The data
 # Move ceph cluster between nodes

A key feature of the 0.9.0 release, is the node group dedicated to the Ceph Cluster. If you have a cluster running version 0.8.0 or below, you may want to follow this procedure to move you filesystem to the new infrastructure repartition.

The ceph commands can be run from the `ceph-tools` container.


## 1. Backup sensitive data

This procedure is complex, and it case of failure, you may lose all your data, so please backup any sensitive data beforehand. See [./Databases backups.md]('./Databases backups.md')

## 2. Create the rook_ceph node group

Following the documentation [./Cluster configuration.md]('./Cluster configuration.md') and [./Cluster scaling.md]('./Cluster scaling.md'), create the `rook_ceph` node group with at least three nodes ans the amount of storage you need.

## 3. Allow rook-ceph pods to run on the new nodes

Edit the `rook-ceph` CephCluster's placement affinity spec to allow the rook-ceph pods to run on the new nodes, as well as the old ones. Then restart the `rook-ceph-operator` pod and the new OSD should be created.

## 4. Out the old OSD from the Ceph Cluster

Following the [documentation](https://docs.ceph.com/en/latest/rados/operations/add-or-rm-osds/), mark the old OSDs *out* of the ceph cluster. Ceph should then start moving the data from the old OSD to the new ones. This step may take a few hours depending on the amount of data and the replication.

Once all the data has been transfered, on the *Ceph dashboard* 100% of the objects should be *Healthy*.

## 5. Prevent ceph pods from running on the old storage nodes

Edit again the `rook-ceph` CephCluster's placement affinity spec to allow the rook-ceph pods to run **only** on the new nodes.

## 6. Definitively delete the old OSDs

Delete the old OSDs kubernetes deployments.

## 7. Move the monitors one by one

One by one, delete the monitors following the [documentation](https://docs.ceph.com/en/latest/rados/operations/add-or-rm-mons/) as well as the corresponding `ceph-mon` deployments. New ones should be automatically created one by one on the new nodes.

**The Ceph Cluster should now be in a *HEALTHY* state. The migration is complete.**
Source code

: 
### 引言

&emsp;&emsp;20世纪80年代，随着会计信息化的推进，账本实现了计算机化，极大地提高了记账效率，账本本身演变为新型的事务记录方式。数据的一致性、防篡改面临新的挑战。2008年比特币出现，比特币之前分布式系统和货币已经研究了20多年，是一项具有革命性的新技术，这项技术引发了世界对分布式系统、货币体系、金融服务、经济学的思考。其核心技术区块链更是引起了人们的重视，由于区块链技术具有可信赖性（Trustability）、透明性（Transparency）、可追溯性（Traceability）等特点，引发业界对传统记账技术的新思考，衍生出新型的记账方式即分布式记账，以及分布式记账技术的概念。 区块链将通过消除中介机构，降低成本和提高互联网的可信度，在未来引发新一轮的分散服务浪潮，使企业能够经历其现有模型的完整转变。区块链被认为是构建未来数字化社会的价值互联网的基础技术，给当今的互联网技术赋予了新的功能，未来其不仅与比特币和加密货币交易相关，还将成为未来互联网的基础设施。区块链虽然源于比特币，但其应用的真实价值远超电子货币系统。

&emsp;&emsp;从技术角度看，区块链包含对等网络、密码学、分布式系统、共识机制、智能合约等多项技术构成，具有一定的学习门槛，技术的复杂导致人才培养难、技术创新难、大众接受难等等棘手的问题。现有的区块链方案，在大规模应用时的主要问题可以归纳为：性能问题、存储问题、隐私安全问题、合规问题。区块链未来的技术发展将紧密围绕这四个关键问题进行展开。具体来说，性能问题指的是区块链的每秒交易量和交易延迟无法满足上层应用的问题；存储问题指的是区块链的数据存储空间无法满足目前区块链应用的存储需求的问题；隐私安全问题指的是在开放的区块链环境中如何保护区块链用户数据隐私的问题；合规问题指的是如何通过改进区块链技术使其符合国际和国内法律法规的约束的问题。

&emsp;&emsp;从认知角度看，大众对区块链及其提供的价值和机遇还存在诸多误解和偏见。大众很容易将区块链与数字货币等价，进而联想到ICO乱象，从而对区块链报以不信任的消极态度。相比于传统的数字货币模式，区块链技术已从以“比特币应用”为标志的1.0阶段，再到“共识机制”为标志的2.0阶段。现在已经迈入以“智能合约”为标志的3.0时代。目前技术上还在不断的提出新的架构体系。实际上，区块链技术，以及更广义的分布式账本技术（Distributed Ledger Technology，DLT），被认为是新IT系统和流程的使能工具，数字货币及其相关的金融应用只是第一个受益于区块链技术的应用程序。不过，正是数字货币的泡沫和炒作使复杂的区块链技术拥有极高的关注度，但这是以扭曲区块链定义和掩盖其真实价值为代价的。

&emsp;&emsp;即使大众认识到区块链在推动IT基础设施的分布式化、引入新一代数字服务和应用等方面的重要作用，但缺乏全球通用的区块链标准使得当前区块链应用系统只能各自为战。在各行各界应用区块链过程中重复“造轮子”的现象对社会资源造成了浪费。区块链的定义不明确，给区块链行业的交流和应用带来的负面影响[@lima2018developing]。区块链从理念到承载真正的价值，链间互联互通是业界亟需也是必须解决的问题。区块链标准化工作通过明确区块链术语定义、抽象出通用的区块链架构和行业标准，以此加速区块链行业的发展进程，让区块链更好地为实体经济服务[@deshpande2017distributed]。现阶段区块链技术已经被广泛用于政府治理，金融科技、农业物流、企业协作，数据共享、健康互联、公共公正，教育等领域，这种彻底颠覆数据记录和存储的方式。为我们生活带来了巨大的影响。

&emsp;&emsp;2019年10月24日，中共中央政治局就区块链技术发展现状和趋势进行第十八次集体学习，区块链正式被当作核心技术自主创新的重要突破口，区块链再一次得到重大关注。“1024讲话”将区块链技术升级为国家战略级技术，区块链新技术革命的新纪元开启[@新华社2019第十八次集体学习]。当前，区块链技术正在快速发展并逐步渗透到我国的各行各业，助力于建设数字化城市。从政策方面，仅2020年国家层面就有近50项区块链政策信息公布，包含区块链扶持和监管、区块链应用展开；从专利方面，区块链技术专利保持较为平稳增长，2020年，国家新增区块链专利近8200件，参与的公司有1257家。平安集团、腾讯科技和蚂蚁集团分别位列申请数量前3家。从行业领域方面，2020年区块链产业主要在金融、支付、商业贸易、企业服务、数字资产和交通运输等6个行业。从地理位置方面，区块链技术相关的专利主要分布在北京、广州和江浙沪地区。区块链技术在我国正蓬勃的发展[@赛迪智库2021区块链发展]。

Aim of the task
Everything from the first line of the records above through the line containing "## 2. Create the rook_ceph node group" should be restated word for word; leave out all other lines.

Solved problem
 # Move ceph cluster between nodes

A key feature of the 0.9.0 release, is the node group dedicated to the Ceph Cluster. If you have a cluster running version 0.8.0 or below, you may want to follow this procedure to move you filesystem to the new infrastructure repartition.

The ceph commands can be run from the `ceph-tools` container.


## 1. Backup sensitive data

This procedure is complex, and it case of failure, you may lose all your data, so please backup any sensitive data beforehand. See [./Databases backups.md]('./Databases backups.md')

## 2. Create the rook_ceph node group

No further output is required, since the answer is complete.